* _REQUIREMENT_
From the entries below, work out how many lines contain the string "gotten"; answer with the number alone.
[Opening INFORMATION section]
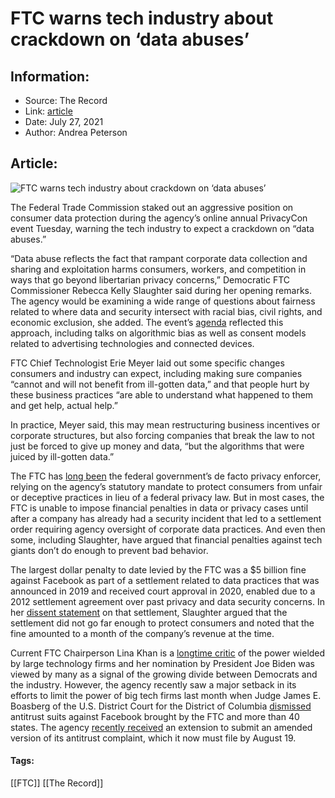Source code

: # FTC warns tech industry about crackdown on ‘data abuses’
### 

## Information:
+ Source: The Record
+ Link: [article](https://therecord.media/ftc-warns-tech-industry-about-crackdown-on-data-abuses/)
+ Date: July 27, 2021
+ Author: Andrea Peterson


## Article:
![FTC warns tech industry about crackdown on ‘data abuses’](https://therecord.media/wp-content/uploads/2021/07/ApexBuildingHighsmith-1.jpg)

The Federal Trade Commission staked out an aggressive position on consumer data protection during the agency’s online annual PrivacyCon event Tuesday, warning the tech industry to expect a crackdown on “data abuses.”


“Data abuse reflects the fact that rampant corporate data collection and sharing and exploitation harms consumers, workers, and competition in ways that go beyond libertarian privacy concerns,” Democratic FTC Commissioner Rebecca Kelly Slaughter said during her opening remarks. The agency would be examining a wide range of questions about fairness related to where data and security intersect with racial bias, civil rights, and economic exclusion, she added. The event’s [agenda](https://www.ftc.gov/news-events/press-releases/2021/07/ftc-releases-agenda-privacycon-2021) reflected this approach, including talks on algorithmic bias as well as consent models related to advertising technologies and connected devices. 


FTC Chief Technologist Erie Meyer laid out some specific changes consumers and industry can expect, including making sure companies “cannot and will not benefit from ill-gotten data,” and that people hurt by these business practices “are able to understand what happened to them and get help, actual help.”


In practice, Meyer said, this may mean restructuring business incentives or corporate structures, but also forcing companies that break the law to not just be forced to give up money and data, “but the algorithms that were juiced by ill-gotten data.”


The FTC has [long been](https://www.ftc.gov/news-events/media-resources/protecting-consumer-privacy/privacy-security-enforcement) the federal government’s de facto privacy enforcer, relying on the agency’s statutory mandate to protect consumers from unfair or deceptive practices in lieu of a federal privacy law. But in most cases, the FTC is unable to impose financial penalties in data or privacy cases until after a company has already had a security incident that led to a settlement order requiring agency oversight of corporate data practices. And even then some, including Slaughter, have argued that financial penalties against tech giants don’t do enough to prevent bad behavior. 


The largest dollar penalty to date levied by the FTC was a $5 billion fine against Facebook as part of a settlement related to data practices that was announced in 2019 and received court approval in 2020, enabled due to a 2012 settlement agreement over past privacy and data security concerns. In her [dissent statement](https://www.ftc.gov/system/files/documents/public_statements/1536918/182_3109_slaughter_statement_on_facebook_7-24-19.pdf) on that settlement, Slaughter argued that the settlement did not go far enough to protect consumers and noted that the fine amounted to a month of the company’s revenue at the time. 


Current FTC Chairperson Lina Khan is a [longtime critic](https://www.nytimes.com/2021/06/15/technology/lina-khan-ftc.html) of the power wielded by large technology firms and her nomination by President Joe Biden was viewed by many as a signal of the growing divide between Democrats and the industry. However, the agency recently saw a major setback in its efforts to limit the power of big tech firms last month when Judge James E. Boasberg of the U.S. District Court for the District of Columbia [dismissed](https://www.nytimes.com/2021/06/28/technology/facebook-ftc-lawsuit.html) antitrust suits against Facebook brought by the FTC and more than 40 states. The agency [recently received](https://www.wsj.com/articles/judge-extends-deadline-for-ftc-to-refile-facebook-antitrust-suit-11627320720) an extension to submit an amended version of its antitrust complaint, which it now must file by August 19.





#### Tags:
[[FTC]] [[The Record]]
[Closing INFORMATION section]
[Opening INFORMATION section]
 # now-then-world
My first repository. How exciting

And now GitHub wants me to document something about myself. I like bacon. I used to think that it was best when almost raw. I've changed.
[Closing INFORMATION section]
* _RESULT OF THE TASK_
2